In the realm of energy storage and electric vehicles, researchers are continually seeking ways to optimize power distribution and improve system efficiency. Among these researchers is Kai Lin, affiliated with a leading institution in the field, who has been exploring innovative strategies for managing hybrid energy storage systems (HESS).
Lin’s recent study focuses on a combination of lithium batteries and supercapacitors, a pairing that has shown promise in addressing some of the limitations of lithium batteries alone. The research, published in the Journal of Energy Storage, highlights the challenges faced by electric vehicles that rely solely on lithium batteries. These vehicles often struggle to deliver high power in short bursts, which is crucial for high acceleration performance. Moreover, excessive discharge currents can lead to overheating, posing safety risks.
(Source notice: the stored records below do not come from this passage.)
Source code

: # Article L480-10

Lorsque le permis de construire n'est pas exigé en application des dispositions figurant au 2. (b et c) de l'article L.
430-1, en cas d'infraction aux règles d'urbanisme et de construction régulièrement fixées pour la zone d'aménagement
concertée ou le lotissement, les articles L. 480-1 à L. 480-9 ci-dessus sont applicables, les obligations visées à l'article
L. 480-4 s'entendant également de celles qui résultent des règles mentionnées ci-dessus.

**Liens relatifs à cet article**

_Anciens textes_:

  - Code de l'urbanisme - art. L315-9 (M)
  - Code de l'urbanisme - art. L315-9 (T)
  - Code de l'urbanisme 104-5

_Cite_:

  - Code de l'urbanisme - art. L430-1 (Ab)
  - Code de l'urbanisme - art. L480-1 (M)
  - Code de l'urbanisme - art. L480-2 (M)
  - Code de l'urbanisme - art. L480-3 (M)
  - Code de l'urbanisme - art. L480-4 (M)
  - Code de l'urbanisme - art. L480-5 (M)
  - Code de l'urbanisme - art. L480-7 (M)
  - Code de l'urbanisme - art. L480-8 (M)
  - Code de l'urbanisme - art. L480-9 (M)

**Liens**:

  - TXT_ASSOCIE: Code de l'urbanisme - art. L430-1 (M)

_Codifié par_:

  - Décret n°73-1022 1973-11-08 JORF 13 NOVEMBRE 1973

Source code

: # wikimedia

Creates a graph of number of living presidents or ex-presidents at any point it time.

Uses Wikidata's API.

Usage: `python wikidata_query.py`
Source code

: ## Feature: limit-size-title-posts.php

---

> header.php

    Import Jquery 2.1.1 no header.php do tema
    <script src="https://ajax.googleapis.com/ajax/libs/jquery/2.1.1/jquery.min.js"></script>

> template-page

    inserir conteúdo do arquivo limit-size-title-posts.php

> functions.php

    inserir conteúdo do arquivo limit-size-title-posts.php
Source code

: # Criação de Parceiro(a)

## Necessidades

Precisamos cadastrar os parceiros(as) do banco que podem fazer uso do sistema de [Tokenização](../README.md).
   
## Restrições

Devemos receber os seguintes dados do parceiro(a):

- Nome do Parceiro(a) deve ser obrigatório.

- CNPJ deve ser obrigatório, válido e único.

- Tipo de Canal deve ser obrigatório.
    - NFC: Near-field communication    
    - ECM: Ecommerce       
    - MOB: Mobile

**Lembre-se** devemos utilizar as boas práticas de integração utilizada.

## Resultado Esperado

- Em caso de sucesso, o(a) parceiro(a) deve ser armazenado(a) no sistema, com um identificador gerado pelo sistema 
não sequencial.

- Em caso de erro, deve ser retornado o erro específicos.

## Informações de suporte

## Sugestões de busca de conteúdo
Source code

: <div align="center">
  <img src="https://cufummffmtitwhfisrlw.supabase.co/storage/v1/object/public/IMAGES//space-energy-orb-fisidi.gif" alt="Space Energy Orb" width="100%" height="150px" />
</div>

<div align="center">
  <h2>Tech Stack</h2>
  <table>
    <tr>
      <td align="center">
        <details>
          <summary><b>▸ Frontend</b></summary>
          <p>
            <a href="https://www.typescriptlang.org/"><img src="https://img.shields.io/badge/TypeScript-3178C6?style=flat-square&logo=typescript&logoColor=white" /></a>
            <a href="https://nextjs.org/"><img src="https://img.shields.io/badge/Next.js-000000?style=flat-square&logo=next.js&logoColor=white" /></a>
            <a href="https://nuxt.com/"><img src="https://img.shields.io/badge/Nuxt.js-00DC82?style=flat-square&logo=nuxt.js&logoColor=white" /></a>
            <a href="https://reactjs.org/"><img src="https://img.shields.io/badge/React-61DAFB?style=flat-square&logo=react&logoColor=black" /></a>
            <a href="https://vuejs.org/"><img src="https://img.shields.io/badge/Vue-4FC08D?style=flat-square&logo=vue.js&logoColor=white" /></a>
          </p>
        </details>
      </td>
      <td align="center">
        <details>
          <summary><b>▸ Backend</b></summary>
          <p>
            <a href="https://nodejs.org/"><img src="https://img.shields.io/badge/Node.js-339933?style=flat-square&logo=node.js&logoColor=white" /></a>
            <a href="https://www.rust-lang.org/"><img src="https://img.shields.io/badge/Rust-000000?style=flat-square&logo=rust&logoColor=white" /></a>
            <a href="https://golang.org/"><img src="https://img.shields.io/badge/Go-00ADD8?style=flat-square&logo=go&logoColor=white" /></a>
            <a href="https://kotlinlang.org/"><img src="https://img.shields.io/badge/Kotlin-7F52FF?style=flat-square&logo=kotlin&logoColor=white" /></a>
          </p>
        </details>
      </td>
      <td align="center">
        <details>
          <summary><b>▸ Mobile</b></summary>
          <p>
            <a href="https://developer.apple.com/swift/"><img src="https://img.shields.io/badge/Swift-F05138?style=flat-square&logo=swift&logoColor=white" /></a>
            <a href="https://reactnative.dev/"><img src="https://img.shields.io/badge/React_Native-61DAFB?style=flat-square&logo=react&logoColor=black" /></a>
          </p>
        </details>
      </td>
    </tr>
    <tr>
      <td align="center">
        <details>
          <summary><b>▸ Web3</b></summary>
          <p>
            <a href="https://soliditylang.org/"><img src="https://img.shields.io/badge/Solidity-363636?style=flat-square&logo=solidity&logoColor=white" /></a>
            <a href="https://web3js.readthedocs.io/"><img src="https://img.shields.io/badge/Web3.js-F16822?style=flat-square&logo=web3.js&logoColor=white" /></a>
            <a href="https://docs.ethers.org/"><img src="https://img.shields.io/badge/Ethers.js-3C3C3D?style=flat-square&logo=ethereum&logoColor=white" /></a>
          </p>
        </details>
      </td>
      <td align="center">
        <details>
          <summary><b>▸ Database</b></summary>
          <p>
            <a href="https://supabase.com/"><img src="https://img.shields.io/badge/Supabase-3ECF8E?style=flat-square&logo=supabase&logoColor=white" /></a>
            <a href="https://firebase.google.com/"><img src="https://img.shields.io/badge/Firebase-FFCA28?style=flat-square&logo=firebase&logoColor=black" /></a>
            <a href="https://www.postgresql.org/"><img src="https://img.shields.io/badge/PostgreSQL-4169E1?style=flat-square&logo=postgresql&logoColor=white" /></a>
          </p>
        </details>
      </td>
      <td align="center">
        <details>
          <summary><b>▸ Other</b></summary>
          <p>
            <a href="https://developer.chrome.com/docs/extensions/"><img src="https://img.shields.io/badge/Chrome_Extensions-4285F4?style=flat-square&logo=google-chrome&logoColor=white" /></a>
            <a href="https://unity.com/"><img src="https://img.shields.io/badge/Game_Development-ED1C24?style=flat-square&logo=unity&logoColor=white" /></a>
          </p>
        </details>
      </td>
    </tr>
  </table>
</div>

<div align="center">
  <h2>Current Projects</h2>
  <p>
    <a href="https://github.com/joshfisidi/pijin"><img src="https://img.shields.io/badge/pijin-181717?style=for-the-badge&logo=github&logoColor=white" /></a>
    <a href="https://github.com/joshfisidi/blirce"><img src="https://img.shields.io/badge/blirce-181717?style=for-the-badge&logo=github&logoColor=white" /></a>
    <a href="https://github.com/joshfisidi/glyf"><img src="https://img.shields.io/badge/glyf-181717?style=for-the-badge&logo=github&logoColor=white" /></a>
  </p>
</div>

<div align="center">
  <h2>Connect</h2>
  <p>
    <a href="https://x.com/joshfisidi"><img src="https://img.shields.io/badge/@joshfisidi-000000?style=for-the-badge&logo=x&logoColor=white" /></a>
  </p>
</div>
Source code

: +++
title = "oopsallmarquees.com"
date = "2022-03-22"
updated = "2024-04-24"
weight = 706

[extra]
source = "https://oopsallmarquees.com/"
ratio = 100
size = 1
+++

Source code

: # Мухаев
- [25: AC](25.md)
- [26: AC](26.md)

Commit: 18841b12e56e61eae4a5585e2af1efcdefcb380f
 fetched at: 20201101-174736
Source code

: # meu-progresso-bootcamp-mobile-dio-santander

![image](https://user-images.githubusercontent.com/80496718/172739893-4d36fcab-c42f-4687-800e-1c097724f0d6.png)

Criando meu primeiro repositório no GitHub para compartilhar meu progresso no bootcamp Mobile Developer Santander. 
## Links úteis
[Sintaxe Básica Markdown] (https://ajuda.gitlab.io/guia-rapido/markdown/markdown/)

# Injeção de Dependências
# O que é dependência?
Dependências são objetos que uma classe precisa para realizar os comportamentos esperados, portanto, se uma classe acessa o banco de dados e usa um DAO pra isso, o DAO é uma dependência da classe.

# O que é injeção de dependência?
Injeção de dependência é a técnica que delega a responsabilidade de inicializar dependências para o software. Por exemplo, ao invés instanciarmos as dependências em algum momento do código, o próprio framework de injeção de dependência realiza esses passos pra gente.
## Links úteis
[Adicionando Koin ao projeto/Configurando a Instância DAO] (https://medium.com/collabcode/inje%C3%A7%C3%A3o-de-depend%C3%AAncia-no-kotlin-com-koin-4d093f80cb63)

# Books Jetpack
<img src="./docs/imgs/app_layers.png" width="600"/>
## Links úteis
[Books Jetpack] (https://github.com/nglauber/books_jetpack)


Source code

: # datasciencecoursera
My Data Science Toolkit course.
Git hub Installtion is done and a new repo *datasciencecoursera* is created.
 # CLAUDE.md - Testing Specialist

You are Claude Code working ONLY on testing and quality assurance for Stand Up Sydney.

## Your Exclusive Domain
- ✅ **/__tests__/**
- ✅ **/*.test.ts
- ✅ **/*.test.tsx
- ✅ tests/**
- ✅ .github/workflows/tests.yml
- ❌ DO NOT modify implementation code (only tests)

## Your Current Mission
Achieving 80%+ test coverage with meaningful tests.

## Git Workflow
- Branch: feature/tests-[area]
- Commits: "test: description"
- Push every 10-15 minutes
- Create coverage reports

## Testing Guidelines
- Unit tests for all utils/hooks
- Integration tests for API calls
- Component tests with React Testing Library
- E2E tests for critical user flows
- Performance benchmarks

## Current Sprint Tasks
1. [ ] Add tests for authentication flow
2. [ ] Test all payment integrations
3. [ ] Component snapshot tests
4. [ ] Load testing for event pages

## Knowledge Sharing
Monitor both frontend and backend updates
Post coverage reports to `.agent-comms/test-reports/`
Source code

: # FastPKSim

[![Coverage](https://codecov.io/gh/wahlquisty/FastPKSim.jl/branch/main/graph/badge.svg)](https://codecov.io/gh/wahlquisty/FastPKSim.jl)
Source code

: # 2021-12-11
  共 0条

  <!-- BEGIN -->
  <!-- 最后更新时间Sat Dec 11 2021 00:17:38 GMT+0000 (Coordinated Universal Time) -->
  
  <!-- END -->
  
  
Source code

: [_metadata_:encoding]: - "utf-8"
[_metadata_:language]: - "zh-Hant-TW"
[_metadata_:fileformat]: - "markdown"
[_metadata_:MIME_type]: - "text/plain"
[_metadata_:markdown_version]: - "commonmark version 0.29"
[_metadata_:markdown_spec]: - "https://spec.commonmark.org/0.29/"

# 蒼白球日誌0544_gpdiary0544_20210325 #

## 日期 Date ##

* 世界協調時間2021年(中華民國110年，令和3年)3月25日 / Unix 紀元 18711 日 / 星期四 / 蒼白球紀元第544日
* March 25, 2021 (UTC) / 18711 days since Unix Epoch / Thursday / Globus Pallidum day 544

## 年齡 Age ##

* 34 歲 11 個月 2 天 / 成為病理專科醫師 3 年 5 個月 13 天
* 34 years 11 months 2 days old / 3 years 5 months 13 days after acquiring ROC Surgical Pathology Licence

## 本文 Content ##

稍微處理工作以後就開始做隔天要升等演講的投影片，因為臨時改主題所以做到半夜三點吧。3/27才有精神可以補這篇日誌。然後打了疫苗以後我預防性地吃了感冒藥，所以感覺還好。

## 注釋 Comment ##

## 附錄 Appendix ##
To tackle these issues, Lin proposes an intelligent energy management strategy that combines a fuzzy controller with an improved Savitzky-Golay filter. This approach aims to optimize the distribution of power between the lithium batteries and supercapacitors in real-time. The simulation results are promising: the strategy reduces the maximum current of the battery by 14.60% and increases the usable cycle life of the battery by 57.31% during a test driving cycle.
The study also delves into the impact of variations in supercapacitor monomers within the same HESS. The findings suggest that future advancements in supercapacitor technology could lead to a significant reduction in the volume and mass of the energy storage system, potentially decreasing it by 31.58%.
For the energy sector, particularly the electric vehicle industry, these findings could pave the way for more efficient and safer energy storage solutions. By optimizing the use of hybrid energy storage systems, manufacturers can enhance vehicle performance, extend battery life, and improve overall safety. This research underscores the importance of continued innovation in energy storage technologies to meet the evolving demands of the energy industry.
This article is based on research available at arXiv.